Namor was one of Marvel’s best antagonists during this era, primarily because he’s never been purely evil (he was Marvel’s first superhero back in the Golden Age, after all). He acts on behalf of his kingdom, which he’s only recently rediscovered before this issue. Any monarch would do the same, but in this case, that entails him imperiling the surface world, requiring the Fantastic Four to stop him and prevent a war that mankind would likely lose.

But the Fantastic Four aren’t the ones who stop him. Rather, Namor brings about his own downfall, risking everything to save the Invisible Girl (whom he has a well-established crush on). In doing so, he loses everything.

The Marvel Universe’s first annual is appropriately grand and epic in scope, but it ultimately succeeds because of the work Lee and Kirby put into the villain.

2) Amazing Fantasy #15 (by Stan Lee and Steve Ditko)

Marvel’s greatest origin story took a mere handful of pages to tell. And while surface elements are dated, its themes are timeless.

What’s especially fascinating is how Lee writes pre-heroic Peter Parker. The way he acts in these pages, Peter could just as easily slide into villainy instead of heroism. He sounds hardly different than some of the foes he’ll later fight throughout his career as Spider-Man.

“Some day I’ll show them! *sob* Some day they’ll be sorry—sorry that they laughed at me!” Peter says of his high school tormentors.

Later, of his aunt and uncle, he thinks, “They’re the only ones who’ve ever been kind to me! I’ll see to it that they’re always happy, but the rest of the world can go hang for all I care!”

But when Uncle Ben dies at the hands of a mugger Peter allowed to escape, the lessons of their kindness finally sink in. The brilliant Peter Parker was tragically slow to learn, but now he’ll never forget.

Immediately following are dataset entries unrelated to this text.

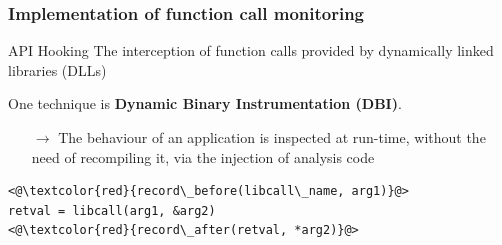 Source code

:\documentclass[compress]{beamer}
\begin{document}
\begin{frame}[fragile]
    \frametitle{Implementation of function call monitoring}
	
	    \begin{beamerboxesrounded}[shadow=true]{API Hooking}
    The interception of function calls provided by dynamically
linked \\ libraries (DLLs)
    \end{beamerboxesrounded}
    \bigskip
	
	
    
    

One technique is \textbf{Dynamic Binary Instrumentation (DBI)}.
\begin{itemize}
\item[$\rightarrow$] The behaviour of an application is inspected at run-time, without the need of recompiling it, via the injection of analysis code
\end{itemize}
\smallskip

\begin{block}{}
\begin{lstlisting}[basicstyle=\ttfamily\large,xleftmargin=50pt]
<@\textcolor{red}{record\_before(libcall\_name, arg1)}@> 
retval = libcall(arg1, &arg2)
<@\textcolor{red}{record\_after(retval, *arg2)}@> 
\end{lstlisting}
\end{block}


\end{frame}
\end{document}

The radioactive spider-bite isn’t what makes him Spider-Man. Aunt May and Uncle Ben, in being genuinely good people, show him how to be Spider-Man.

1) The Amazing Spider-Man #31-33 (by Stan Lee and Steve Ditko)

In television terms, these three issues feel like Spider-Man’s season one finale. On one hand, it moves Peter’s life forward, bringing him to college where we meet new supporting characters such as Gwen Stacy and Harry Osborn. But it also allows Peter to earn a measure of redemption, a chance to save his aunt where he had failed his uncle.

Doctor Octopus is back and up to something (clearly, he’s the MVP Spidey villain of this era), but Peter is primarily concerned with obtaining a life-saving treatment for his ailing aunt. While Aunt May has many, many health problems throughout the series, this particular ailment results from a previous blood transfusion with Peter. (Irradiated blood can cause health problems? What?) So while it’s not technically Peter’s fault, he can plausibly blame himself for the predicament.

Spider-Man and Dr. Connors (formerly the Lizard) work together to create a treatment, but Doc Ock’s goons steal it. Now Spidey needs to go above and beyond to reclaim it, fighting off his greatest enemy and an army of henchmen to save his aunt (and, incidentally, save the world from Doc Ock’s schemes).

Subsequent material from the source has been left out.